§ Instructions to follow
Below is a block of entries; repeat exactly the lines starting at the line that contains "messages are sent." and ending at the line that contains "VARCHAR(45) & F/R 1.4.5 \\", both included.

§ Input for this task
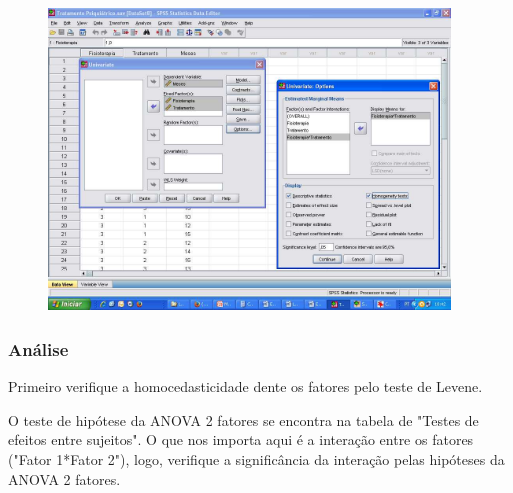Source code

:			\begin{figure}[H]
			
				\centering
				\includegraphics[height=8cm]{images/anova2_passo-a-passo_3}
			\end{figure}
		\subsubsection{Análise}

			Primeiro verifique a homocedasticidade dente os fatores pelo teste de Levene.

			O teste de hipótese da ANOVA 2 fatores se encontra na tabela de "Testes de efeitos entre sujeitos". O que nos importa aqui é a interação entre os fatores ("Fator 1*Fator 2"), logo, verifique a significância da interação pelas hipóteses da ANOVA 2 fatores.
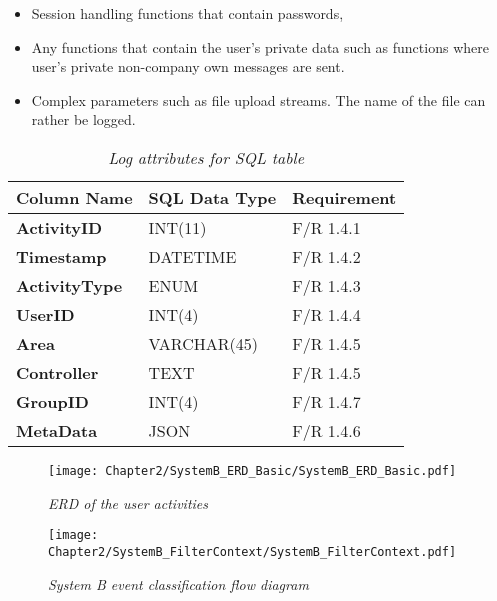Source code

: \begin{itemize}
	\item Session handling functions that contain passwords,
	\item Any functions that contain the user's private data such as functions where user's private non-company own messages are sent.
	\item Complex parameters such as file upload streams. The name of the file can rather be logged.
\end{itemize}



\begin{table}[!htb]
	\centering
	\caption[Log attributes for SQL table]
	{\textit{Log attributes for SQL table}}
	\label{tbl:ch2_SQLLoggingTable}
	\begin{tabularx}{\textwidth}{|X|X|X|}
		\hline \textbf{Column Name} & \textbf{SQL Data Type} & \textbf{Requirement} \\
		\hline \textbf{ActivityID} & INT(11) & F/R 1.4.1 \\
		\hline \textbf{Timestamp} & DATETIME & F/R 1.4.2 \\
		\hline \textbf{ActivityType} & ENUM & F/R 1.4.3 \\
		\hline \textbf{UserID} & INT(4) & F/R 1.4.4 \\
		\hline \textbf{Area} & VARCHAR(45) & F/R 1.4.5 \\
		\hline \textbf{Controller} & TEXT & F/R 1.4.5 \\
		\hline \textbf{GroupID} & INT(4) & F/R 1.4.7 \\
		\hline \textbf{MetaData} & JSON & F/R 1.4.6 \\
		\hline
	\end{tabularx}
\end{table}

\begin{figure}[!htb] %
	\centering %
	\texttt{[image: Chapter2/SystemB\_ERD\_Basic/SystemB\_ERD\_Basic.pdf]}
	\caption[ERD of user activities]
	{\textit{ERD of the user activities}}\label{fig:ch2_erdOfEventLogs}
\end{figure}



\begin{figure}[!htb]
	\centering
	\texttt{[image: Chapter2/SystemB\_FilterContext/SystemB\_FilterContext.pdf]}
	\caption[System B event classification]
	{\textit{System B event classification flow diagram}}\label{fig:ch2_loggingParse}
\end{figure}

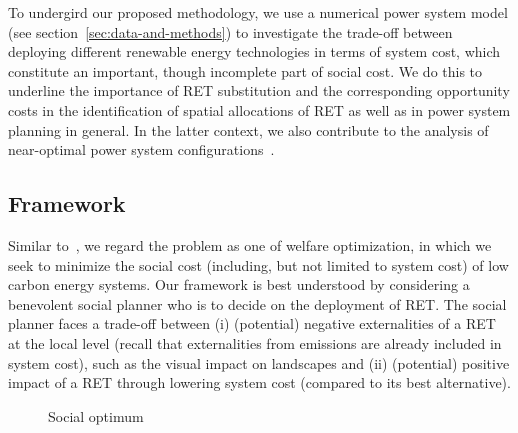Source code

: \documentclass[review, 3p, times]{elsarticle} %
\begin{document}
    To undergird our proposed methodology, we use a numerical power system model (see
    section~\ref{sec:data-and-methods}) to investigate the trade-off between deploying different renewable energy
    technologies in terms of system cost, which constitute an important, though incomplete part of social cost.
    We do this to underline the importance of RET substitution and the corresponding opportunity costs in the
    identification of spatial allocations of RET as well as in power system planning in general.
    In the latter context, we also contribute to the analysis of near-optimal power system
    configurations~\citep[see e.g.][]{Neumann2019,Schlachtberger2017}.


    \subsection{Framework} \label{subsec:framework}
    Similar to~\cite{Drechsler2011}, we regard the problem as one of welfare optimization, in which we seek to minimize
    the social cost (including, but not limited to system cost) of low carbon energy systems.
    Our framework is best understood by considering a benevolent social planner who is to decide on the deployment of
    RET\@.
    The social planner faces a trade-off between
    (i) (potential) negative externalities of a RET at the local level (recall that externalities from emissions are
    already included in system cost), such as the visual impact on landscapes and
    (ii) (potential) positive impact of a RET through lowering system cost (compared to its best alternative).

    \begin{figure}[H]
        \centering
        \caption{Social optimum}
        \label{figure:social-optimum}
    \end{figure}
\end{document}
...
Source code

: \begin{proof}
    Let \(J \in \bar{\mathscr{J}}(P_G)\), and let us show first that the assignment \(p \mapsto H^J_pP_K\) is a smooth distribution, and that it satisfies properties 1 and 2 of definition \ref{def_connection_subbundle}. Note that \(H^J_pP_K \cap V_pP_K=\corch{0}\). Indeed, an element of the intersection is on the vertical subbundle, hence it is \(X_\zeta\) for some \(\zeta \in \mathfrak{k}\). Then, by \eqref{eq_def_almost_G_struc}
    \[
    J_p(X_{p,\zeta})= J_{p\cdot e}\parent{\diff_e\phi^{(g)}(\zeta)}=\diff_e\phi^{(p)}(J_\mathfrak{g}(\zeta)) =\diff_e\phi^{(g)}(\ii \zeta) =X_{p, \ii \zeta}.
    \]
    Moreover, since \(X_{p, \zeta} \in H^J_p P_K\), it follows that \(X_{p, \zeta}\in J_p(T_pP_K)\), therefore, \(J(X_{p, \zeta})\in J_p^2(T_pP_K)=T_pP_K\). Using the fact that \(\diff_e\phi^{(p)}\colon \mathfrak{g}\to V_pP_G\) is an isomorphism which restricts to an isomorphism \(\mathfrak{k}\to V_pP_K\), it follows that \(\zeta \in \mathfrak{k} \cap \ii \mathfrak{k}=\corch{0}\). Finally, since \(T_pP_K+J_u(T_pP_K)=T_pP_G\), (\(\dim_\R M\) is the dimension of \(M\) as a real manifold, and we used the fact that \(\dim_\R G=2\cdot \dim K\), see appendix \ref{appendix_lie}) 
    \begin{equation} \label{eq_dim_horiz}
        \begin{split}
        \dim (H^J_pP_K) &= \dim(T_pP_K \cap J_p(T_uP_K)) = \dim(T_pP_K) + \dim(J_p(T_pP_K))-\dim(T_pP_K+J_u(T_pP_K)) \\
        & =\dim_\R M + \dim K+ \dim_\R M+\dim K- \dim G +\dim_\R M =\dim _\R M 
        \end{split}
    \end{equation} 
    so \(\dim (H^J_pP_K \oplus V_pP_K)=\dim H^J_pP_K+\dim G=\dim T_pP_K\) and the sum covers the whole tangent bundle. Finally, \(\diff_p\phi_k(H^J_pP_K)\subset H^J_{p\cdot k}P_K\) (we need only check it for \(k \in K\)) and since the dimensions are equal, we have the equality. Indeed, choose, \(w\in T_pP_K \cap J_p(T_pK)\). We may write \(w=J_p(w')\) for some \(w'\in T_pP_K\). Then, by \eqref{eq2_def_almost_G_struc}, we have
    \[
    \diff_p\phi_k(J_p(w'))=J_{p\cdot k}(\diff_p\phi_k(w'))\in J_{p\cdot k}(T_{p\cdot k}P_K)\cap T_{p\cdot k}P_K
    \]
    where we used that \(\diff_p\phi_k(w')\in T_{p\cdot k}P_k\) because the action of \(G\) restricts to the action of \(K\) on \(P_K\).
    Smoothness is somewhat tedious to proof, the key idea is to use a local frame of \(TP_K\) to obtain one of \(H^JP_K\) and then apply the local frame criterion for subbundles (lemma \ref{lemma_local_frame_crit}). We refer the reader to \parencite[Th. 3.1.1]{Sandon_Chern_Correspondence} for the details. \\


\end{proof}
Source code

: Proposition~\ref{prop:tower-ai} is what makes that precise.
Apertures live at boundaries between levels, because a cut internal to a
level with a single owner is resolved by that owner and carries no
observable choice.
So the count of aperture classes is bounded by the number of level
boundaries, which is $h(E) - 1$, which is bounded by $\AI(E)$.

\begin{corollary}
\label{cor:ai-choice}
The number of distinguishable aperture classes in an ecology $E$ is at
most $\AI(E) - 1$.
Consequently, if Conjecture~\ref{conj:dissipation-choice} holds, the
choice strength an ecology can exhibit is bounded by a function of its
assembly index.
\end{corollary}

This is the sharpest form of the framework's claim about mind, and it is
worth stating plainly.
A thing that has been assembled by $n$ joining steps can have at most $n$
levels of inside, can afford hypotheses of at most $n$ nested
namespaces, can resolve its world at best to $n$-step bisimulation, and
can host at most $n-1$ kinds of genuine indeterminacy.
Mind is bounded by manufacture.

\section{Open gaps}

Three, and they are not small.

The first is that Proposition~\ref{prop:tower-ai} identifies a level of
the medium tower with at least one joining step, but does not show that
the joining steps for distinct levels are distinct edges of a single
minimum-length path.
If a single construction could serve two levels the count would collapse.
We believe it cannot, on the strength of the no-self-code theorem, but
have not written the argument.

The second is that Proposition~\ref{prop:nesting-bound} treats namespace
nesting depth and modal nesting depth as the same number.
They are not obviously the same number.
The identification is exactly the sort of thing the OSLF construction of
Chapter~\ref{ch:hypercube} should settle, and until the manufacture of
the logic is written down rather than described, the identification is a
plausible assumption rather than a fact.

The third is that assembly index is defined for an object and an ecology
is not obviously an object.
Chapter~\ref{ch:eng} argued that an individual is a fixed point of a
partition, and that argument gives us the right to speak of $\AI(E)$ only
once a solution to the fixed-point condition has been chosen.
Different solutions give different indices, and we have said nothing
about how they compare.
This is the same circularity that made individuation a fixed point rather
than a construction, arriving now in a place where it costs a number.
==
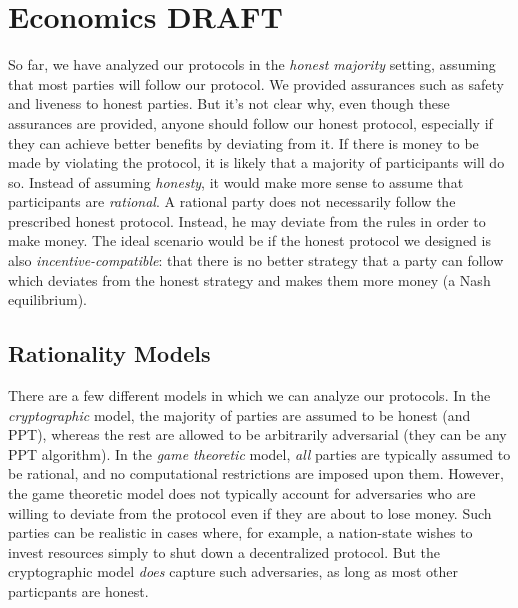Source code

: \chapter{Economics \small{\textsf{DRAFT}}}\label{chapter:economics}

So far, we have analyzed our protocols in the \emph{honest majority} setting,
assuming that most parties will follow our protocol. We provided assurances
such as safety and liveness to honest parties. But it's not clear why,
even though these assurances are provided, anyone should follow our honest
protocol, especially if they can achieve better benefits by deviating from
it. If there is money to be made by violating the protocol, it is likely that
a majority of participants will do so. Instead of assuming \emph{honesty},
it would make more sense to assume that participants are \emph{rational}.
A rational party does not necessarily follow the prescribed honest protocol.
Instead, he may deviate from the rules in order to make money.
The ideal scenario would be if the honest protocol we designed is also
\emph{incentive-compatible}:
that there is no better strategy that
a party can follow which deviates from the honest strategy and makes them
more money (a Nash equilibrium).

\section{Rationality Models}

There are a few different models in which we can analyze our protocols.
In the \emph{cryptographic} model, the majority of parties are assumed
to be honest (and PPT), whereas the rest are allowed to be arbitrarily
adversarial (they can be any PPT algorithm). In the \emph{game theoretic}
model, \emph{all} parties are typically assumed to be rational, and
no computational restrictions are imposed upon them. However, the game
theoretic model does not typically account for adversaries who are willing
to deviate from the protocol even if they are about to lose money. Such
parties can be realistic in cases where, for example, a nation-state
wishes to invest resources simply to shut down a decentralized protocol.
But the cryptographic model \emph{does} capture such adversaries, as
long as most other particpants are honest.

§ Answer area
	\item Any functions that contain the user's private data such as functions where user's private non-company own messages are sent.
	\item Complex parameters such as file upload streams. The name of the file can rather be logged.
\end{itemize}



\begin{table}[!htb]
	\centering
	\caption[Log attributes for SQL table]
	{\textit{Log attributes for SQL table}}
	\label{tbl:ch2_SQLLoggingTable}
	\begin{tabularx}{\textwidth}{|X|X|X|}
		\hline \textbf{Column Name} & \textbf{SQL Data Type} & \textbf{Requirement} \\
		\hline \textbf{ActivityID} & INT(11) & F/R 1.4.1 \\
		\hline \textbf{Timestamp} & DATETIME & F/R 1.4.2 \\
		\hline \textbf{ActivityType} & ENUM & F/R 1.4.3 \\
		\hline \textbf{UserID} & INT(4) & F/R 1.4.4 \\
		\hline \textbf{Area} & VARCHAR(45) & F/R 1.4.5 \\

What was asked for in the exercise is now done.